Evin kapısından ayrılıp bahçeyi adımladı ve duygularını bastırmaya çalıştı. Bahçe kapısını açtığında yüreğinin titrediğini hissetti. Seda'yı geride bırakmanın ne kadar zor olduğunu anlamaya başlarken, yine de kendine yedirememesinden dolayı kaldırıma adımlayıp kapıyı çekti. Kapının sesi ile beraber içinde bir şeyler de parçalanıp gitti Mehmet'in. Geçen taksiyi durdurdu ve kapıyı açıp son kez ardında kalan eve yarım yamalak da olsa gülümseyerek baktı ve taksiye binip ayrıldı.
*
Seda bütün geceyi uykusuz geçirmişti. Sürekli olarak duygularını ve Mehmet'i düşünüp dururken sabahı etmişti. Sena'nın yanından yavaşça kalkıp kendi odasına geçtiğinde kendini dağılmış hissediyordu. Duyguları ile nasıl başa çıkacağını düşünüp dururken, yine dönüp dolaşıp aynı noktada tıkanıp kalıyordu.
"Ne olursa olsun."
Ani verdiği karar ile beraber üzerindekilere aldırmadan merdivenleri indi ve Mehmet'in odasının önüne gidecekken, bahçe kapısının sesini duymasıyla durdu. Kalp atışları hızlanırken, gözlerinin dolmasına engel olamadı. Gidiyordu, biliyordu, veda dahi edememişti, etmek istememişti, engel olamamıştı. Tüm cesaretini toplayan Seda, yine yerle yeksan olmuş ve dağılmıştı.

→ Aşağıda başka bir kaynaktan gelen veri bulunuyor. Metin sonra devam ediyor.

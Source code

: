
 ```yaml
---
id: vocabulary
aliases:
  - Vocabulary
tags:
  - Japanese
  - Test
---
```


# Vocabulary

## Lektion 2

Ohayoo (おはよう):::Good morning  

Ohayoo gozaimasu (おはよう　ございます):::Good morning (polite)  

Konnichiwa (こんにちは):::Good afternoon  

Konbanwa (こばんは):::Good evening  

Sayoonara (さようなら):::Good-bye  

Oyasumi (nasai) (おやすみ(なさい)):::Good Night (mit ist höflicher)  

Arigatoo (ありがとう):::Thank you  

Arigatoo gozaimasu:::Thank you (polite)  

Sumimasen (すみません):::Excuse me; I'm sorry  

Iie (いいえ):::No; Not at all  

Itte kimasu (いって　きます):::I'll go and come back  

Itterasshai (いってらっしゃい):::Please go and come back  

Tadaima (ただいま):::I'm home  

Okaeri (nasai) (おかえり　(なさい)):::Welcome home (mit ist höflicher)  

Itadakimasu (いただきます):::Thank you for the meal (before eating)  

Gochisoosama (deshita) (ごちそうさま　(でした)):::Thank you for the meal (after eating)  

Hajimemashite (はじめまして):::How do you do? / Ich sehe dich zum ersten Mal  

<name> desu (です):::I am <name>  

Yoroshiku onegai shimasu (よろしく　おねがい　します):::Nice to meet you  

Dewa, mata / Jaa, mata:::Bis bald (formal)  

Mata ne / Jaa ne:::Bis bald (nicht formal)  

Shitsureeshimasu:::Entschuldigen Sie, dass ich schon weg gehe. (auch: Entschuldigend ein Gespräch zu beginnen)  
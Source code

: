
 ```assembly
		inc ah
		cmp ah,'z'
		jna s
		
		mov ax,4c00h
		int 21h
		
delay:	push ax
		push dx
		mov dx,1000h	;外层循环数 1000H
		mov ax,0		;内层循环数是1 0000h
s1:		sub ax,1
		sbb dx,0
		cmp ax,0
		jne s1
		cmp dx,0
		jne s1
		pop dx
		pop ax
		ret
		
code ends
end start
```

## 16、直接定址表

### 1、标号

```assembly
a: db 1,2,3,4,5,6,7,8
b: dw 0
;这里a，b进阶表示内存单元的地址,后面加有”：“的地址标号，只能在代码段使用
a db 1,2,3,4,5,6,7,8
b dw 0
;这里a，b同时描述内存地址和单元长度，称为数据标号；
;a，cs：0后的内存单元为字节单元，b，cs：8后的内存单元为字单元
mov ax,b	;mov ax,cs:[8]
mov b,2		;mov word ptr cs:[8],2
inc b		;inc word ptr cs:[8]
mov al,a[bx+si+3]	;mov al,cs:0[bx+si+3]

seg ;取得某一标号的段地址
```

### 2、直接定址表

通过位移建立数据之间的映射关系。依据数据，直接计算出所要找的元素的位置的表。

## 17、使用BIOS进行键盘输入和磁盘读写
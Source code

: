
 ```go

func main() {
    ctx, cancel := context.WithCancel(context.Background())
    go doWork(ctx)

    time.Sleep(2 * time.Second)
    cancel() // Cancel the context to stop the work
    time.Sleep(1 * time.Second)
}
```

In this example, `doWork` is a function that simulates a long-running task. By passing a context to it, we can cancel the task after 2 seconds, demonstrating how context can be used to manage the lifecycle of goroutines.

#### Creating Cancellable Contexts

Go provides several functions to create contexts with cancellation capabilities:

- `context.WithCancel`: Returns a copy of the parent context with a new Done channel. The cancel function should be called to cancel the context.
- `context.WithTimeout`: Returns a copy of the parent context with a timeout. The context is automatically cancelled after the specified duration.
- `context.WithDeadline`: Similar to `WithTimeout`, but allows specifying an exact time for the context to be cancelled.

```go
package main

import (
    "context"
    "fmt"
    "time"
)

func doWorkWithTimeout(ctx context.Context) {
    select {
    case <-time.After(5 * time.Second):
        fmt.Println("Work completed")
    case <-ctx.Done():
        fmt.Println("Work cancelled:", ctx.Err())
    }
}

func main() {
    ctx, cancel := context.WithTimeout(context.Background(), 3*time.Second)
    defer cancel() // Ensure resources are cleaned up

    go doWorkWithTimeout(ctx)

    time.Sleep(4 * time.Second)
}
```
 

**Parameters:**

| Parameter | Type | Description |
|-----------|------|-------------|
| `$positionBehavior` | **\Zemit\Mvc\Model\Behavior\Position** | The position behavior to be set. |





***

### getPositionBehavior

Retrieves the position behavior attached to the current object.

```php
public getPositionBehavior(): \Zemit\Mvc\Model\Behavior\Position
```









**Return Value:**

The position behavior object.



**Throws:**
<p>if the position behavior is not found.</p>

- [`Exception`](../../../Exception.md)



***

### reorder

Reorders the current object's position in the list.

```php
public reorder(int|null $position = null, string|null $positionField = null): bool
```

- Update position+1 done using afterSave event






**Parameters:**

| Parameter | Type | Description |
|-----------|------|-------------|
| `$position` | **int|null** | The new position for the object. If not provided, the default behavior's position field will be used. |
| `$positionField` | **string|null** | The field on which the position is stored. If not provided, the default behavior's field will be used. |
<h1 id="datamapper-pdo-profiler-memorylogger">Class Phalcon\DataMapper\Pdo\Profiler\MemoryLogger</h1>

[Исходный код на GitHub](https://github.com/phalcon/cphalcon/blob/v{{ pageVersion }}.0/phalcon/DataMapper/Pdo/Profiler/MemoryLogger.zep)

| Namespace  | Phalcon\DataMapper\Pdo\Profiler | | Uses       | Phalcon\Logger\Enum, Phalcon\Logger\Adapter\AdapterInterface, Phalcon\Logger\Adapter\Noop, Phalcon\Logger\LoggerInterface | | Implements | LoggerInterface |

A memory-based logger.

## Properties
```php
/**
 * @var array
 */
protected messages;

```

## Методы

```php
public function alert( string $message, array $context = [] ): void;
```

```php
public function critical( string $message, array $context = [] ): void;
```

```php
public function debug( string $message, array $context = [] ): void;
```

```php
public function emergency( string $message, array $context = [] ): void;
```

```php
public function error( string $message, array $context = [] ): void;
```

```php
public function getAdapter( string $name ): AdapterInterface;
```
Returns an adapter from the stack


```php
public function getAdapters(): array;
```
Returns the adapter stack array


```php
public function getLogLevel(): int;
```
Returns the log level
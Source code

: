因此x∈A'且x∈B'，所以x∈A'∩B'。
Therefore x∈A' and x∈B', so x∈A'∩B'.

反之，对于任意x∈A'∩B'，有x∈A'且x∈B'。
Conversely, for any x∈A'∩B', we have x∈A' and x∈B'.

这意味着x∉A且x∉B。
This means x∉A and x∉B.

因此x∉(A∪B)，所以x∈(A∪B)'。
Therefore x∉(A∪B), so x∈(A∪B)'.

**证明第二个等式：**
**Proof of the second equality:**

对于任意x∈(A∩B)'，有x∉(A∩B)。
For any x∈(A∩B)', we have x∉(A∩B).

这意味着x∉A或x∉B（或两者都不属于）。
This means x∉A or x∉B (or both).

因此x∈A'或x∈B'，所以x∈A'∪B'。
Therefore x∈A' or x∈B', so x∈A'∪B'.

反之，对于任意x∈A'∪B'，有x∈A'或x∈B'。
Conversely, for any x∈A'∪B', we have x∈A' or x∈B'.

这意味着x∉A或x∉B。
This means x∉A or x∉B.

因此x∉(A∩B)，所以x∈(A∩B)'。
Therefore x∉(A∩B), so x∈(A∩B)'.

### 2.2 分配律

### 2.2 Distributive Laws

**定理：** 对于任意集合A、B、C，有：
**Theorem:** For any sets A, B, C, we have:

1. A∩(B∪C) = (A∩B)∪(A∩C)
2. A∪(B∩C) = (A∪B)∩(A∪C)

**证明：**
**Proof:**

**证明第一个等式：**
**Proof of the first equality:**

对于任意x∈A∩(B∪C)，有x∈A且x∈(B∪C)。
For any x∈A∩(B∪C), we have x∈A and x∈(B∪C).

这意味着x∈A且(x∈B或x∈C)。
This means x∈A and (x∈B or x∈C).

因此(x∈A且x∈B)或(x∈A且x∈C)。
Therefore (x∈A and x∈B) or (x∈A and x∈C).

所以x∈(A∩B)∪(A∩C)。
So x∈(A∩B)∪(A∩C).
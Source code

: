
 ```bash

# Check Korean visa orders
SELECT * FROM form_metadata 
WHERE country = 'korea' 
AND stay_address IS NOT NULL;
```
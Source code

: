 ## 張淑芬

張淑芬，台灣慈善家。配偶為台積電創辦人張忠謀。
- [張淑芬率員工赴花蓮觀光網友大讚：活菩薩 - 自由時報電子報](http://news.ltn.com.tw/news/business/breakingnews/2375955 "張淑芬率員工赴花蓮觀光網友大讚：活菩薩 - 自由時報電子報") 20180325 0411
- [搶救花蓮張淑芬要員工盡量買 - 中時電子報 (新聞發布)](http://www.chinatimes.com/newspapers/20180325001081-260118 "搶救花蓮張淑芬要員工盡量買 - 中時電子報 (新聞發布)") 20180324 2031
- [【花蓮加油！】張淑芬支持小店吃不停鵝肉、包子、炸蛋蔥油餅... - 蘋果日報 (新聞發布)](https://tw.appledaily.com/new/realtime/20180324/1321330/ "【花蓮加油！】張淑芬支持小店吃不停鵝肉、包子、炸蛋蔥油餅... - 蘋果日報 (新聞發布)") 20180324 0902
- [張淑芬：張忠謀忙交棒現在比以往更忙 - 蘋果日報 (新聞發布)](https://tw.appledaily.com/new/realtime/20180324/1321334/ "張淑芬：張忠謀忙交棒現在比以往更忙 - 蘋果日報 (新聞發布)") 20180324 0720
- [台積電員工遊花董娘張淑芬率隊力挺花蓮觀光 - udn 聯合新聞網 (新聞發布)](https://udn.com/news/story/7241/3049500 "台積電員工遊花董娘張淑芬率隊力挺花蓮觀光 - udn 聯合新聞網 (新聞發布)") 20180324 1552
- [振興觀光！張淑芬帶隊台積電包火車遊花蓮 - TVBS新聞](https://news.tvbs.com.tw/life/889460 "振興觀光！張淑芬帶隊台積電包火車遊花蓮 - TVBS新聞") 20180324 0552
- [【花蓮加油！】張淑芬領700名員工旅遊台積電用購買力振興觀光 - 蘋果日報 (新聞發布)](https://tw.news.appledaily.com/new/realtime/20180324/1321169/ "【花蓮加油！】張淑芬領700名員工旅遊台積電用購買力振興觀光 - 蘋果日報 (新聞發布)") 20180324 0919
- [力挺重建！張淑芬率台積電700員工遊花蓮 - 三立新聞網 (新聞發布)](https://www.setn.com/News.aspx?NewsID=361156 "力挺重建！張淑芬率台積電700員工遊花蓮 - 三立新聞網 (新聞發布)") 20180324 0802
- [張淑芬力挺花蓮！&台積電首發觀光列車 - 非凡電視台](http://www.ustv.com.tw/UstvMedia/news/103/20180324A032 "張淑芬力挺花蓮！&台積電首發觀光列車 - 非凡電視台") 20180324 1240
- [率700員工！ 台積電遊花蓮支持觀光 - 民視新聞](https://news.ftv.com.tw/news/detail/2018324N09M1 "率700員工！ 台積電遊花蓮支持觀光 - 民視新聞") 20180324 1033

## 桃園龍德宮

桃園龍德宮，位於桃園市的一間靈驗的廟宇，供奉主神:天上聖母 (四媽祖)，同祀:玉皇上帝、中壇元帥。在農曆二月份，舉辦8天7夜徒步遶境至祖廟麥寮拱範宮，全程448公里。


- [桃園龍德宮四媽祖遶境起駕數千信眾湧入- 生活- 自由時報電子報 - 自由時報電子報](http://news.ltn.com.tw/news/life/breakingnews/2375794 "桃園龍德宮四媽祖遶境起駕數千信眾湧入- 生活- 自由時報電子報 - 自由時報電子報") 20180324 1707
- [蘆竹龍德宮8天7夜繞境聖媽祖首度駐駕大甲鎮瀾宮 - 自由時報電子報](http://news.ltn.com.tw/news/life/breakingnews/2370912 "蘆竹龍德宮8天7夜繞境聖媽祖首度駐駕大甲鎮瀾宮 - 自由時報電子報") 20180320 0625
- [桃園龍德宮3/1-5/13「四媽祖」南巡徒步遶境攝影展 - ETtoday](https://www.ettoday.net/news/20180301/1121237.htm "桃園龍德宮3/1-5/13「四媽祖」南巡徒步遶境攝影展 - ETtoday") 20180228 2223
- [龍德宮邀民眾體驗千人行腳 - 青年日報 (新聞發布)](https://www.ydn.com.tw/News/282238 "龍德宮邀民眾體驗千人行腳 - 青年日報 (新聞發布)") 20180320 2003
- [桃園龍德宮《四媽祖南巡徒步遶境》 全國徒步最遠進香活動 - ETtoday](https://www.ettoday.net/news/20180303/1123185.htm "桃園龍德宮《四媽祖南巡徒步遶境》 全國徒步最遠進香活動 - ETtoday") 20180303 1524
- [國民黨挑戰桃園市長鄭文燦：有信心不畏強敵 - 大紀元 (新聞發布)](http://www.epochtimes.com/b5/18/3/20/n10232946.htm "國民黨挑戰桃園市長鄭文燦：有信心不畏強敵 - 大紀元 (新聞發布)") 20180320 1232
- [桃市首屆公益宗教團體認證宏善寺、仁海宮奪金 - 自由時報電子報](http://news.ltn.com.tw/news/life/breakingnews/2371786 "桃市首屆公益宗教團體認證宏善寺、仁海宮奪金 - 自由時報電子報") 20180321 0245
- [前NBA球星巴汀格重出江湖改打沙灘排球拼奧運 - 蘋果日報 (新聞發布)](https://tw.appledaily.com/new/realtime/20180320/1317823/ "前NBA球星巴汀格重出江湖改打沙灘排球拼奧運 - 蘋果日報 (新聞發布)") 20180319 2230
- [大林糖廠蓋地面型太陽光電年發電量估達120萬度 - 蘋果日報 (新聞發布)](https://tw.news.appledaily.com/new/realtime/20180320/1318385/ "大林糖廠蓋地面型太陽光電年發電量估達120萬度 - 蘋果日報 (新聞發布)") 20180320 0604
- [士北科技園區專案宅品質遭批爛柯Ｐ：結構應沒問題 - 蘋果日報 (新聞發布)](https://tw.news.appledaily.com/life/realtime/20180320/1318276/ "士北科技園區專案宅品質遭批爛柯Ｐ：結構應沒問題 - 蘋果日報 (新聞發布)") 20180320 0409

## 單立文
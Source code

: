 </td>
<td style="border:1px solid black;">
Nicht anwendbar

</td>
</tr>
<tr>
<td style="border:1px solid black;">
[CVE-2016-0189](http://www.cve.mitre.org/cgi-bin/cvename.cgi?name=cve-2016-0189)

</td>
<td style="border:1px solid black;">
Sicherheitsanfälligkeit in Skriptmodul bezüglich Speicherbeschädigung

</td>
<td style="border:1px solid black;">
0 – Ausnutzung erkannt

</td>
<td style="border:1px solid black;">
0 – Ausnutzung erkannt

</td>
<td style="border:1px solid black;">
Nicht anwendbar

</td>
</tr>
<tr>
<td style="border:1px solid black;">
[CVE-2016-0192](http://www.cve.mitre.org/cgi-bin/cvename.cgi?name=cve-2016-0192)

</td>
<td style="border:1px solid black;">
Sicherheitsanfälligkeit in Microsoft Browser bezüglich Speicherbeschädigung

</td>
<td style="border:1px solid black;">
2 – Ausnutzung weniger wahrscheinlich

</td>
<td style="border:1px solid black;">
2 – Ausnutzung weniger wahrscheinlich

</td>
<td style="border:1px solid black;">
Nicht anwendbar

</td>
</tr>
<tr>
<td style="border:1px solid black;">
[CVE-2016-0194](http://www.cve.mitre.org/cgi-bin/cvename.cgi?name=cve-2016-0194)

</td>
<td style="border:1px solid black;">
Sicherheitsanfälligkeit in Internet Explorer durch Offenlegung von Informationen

Alper, Seda'yı kapıda gördüğünde yavaşça öksürdü. Öksürük sesini duyan Seda irkilip bakışlarını yerden ayırıp Alper'e yönlendirdi. Seda'nın gözlerinden dökülen damlaları gören Alper'in aklına gelen ilk Sena oldu. Dağılmış saçları, çöken gözlerinin altını görebiliyordu.
"Günaydın, Seda Hanım. Bir şey mi oldu?"
Alper'in dahi Mehmet'in gidişinden haberi yoktu. Gözyaşlarını parmak uçlarıyla sildi Seda ve arkasını dönüp merdivenleri çıkmaya başladı. Alper içindeki korkudan dolayı daha fazla dayanamadı.
"Seda Hanım, Sena Hanım iyi mi?"
Soruyu duyan Seda merdiven basamaklarında durup yavaşça gülümsedi. En azından kardeşini çok seven bir adam olduğunu anladı.
"Sena."
Sesi oldukça titrek ve boğuk çıkan Seda, yavaşça yutkundu.
"Sena iyi."
Alper başını eğip gülümsedi ve rahat bir nefes aldı. Tekrar başını kaldırdığında merdiven basamaklarını çıkmaya başladı.
"Ya siz?"
"Mehmet gitti."
Alper çıktığı merdiven basamağında donup kaldı.
"Ne demek gitti?"
"Bilmiyorum, sadece ona-"
Sesi titrediği için sustu ve adımlarını hızlandırıp merdivenleri hızlıca çıktı.
'Seni seviyorum veya elveda diyemedim.'
Cümlenin geri kalanını Seda kendi içerisinde tamamladı. Alper olanlara anlam veremiyordu. Kaşlarını çattı ve bakışlarını merdiven basamaklarında gezdirip, tekrar Seda'ya baktı. Merdivenleri hızlıca çıkıp, Seda'nın odasına girdiğini görmesiyle Sena'nın odasına girdi. Sena yatakta yüz üstü uzanmış ve battaniye ile sarmalanmıştı. Yanına yaklaşıp Sena'nın yüzünü inceleyen Alper, ne olduğunu anlamak ve çözümlemek istiyordu. Çünkü arkadaşını yıllardır tanıyordu ve Mehmet'in böyle kaçmayacağını çok iyi biliyordu.